Segment Start: Listed records
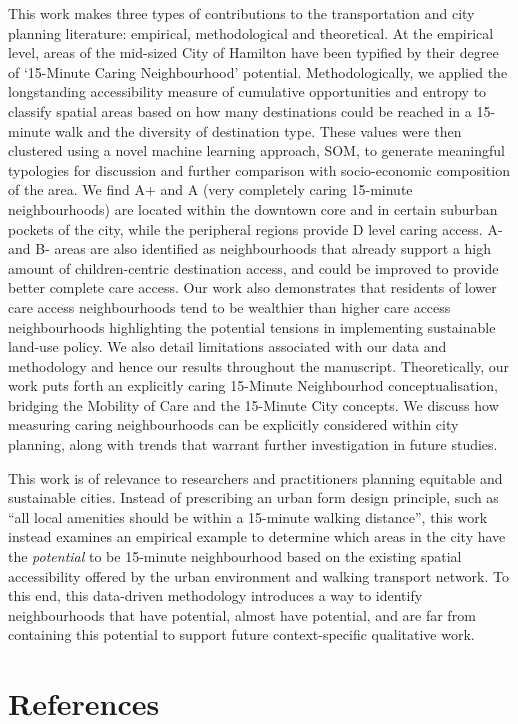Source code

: \documentclass[
  authoryear,
  preprint,
  3p]{elsarticle}
\begin{document}
This work makes three types of contributions to the transportation and
city planning literature: empirical, methodological and theoretical. At
the empirical level, areas of the mid-sized City of Hamilton have been
typified by their degree of `15-Minute Caring Neighbourhood' potential.
Methodologically, we applied the longstanding accessibility measure of
cumulative opportunities and entropy to classify spatial areas based on
how many destinations could be reached in a 15-minute walk and the
diversity of destination type. These values were then clustered using a
novel machine learning approach, SOM, to generate meaningful typologies
for discussion and further comparison with socio-economic composition of
the area. We find A+ and A (very completely caring 15-minute
neighbourhoods) are located within the downtown core and in certain
suburban pockets of the city, while the peripheral regions provide D
level caring access. A- and B- areas are also identified as
neighbourhoods that already support a high amount of children-centric
destination access, and could be improved to provide better complete
care access. Our work also demonstrates that residents of lower care
access neighbourhoods tend to be wealthier than higher care access
neighbourhoods highlighting the potential tensions in implementing
sustainable land-use policy. We also detail limitations associated with
our data and methodology and hence our results throughout the
manuscript. Theoretically, our work puts forth an explicitly caring
15-Minute Neighbourhod conceptualisation, bridging the Mobility of Care
and the 15-Minute City concepts. We discuss how measuring caring
neighbourhoods can be explicitly considered within city planning, along
with trends that warrant further investigation in future studies.

This work is of relevance to researchers and practitioners planning
equitable and sustainable cities. Instead of prescribing an urban form
design principle, such as ``all local amenities should be within a
15-minute walking distance'', this work instead examines an empirical
example to determine which areas in the city have the \emph{potential}
to be 15-minute neighbourhood based on the existing spatial
accessibility offered by the urban environment and walking transport
network. To this end, this data-driven methodology introduces a way to
identify neighbourhoods that have potential, almost have potential, and
are far from containing this potential to support future
context-specific qualitative work.

\section{References}\label{references}

\renewcommand{\bibsection}{}

\end{document}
Segment End: Listed records
## What you should do
Your answer must be an exact copy of the listing, minus its pictures.

## Answer for the task
Source code

: \documentclass[
  authoryear,
  preprint,
  3p]{elsarticle}
\begin{document}
This work makes three types of contributions to the transportation and
city planning literature: empirical, methodological and theoretical. At
the empirical level, areas of the mid-sized City of Hamilton have been
typified by their degree of `15-Minute Caring Neighbourhood' potential.
Methodologically, we applied the longstanding accessibility measure of
cumulative opportunities and entropy to classify spatial areas based on
how many destinations could be reached in a 15-minute walk and the
diversity of destination type. These values were then clustered using a
novel machine learning approach, SOM, to generate meaningful typologies
for discussion and further comparison with socio-economic composition of
the area. We find A+ and A (very completely caring 15-minute
neighbourhoods) are located within the downtown core and in certain
suburban pockets of the city, while the peripheral regions provide D
level caring access. A- and B- areas are also identified as
neighbourhoods that already support a high amount of children-centric
destination access, and could be improved to provide better complete
care access. Our work also demonstrates that residents of lower care
access neighbourhoods tend to be wealthier than higher care access
neighbourhoods highlighting the potential tensions in implementing
sustainable land-use policy. We also detail limitations associated with
our data and methodology and hence our results throughout the
manuscript. Theoretically, our work puts forth an explicitly caring
15-Minute Neighbourhod conceptualisation, bridging the Mobility of Care
and the 15-Minute City concepts. We discuss how measuring caring
neighbourhoods can be explicitly considered within city planning, along
with trends that warrant further investigation in future studies.

This work is of relevance to researchers and practitioners planning
equitable and sustainable cities. Instead of prescribing an urban form
design principle, such as ``all local amenities should be within a
15-minute walking distance'', this work instead examines an empirical
example to determine which areas in the city have the \emph{potential}
to be 15-minute neighbourhood based on the existing spatial
accessibility offered by the urban environment and walking transport
network. To this end, this data-driven methodology introduces a way to
identify neighbourhoods that have potential, almost have potential, and
are far from containing this potential to support future
context-specific qualitative work.

\section{References}\label{references}

\renewcommand{\bibsection}{}

\end{document}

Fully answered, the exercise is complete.